Wattie recapacitó durante unos segundos.

—Entonces, ¿envió a otro a que hiciese el trabajo sucio? —dijo—. ¿De eso se trata?

—Es posible —contestó McCoy—. No había modo de que Cooper se olvidase de Jamsie Dixon después de que lo atacase a plena luz del día. —Al instante fue consciente de que se había ido de la lengua.

—¿En serio? —preguntó Wattie—. ¿Cuándo? ¿Y cómo demonios lo sabe usted?

Lo más sencillo sería dejar las cosas claras.

—Porque estaba allí —dijo McCoy—. Restaurante Malmaison. Dixon fue a por él con una navaja y después huyó a toda prisa.

—¿Por qué estaba usted allí? —preguntó Wattie.
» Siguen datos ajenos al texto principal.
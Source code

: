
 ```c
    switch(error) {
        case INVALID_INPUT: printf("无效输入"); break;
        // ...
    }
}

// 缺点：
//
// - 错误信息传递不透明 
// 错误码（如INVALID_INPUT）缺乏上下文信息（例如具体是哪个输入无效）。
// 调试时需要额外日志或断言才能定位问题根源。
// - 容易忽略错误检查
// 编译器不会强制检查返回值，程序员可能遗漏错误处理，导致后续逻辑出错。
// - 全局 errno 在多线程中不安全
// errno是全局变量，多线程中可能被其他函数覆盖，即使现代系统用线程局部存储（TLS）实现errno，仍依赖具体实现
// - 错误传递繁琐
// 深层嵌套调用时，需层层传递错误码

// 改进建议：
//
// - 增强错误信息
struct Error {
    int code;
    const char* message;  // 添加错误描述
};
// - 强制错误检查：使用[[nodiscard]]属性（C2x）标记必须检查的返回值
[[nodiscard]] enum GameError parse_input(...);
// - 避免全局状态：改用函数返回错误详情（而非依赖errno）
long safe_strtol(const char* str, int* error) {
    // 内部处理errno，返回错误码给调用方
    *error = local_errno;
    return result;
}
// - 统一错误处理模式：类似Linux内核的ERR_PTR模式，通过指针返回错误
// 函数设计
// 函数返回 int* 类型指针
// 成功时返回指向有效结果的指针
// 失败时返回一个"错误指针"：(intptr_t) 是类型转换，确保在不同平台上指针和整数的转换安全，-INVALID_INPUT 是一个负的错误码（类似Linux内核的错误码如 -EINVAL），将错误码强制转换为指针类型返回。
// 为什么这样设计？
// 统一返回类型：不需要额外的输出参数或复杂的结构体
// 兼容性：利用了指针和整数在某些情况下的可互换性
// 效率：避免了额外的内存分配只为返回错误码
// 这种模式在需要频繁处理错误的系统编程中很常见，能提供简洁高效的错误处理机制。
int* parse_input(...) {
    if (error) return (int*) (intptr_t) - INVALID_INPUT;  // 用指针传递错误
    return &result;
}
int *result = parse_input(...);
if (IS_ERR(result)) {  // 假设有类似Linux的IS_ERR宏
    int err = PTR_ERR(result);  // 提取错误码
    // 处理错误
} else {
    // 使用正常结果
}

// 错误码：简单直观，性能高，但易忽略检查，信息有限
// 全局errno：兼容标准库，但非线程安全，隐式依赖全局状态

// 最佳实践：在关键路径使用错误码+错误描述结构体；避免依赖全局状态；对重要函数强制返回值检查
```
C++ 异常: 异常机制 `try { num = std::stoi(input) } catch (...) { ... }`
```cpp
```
Acto seguido, cayó en la cuenta—. ¡Estaba cenando con él!

McCoy asintió.

Wattie dejó escapar un silbido.

—Murray se le va a tirar encima como un jodido lobo.

—No, no lo hará —replicó McCoy—. Porque tú no vas a contárselo y yo tampoco.

Wattie sonrió. De repente, parecía encantado de haberse conocido.

—¿De qué te ríes? —preguntó McCoy.

—Entonces, ¿me está pidiendo un favor? —preguntó—. Que no se lo diga a Murray. ¿Esa es la idea?

—Mmm… —dijo McCoy con cautela.

—¡Estupendo! Usted también puede hacerme un favor a mí. Puede ayudarme con este maldito caso. Asegurarse de que no la cago.

No había mucho que negociar. McCoy asintió y se dirigió al armario de la cocina.

—¿Tomamos algo? ¿A la salud del listillo?

Wattie asintió, McCoy sacó dos cervezas y las abrió.

—¿Cómo va la cosa? —preguntó tendiéndole una de las cervezas a Wattie.

—Bien, creo —respondió Wattie. La espuma de la cerveza subió y amenazó con desparramarse, por eso acercó su boca y se la tragó—. La señora Gilroy se llevó el cuerpo y me dijo que le haría la autopsia mañana.

—¿Familiares cercanos? —preguntó McCoy.

—No se lo va a creer, pero vivía con su abuelo, que debe de tener unos cien años. Un viejo desagradable que odia a la policía, como no se abstuvo de comentarnos. Nos dijo que Jamsie era regular como un reloj. Iba al pub todas las noches. Volvía a casa cuando lo cerraban y le llevaba una pinta de Guinness. No mentía. Encontramos una pinta desbravada sobre una pila de ladrillos. Seguramente, fue al patio trasero para mear o fumarse un cigarrillo antes de subir. Cabe suponer que dejó la pinta allí y alguien se le acercó por detrás y le golpeó con… —sacó su cuaderno de notas— «un instrumento pesado y romo, como un ladrillo o una maza o algo así».

—Qué desagradable —dijo McCoy. Se preguntó cuál de los muchachos de Cooper fue el que se hizo cargo del trabajo sucio—. ¿Quieres decir que el tipo lo siguió desde el pub?

—Esa es la teoría. Estaba a punto de ir para allí. ¿Le apetece acompañarme?

—No.

—Mala suerte —replicó Wattie—. Un trato es un trato.

—¿Qué pub es? —preguntó McCoy.

Volvió a consultar el cuaderno.

—El Edrom. Frente a la casa de Jamsie, al otro lado de la calle.

—Joder —dijo McCoy—. Confiemos en que haya sido alguien de allí. ¿Sabes una cosa? Será mejor que vaya contigo de todos modos. Porque si no lo hago, tus oportunidades de salir vivo de esta son de un cincuenta por ciento.